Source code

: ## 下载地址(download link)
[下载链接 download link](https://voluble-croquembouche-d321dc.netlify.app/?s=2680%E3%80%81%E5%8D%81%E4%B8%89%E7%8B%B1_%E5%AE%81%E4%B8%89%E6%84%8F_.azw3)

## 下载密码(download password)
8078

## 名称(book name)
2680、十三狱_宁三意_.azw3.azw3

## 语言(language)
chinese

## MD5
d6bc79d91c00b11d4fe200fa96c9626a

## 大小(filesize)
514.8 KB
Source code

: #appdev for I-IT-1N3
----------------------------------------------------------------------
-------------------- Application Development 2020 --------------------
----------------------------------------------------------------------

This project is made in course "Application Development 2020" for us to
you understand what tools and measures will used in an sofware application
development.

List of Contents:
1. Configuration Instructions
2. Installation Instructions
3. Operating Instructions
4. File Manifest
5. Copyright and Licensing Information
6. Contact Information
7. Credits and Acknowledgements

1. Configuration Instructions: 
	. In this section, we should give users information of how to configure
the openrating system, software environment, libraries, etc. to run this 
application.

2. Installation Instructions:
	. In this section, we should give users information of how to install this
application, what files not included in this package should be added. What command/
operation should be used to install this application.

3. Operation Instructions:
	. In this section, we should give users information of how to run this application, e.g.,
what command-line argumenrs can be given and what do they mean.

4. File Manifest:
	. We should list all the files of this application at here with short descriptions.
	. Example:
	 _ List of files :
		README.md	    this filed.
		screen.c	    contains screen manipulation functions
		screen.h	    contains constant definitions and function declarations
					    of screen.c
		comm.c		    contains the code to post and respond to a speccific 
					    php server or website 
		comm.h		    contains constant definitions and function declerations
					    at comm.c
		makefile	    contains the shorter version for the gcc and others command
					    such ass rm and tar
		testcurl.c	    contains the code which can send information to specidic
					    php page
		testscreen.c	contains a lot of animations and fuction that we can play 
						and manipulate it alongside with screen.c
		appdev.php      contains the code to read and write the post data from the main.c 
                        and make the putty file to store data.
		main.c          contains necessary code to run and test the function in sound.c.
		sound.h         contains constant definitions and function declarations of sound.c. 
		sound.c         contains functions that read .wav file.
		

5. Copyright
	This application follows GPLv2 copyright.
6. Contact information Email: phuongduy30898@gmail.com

....................

- _Work required_
In the listing above, find every line with the word "data" and copy it.

- _Task response_
		appdev.php      contains the code to read and write the post data from the main.c 
                        and make the putty file to store data.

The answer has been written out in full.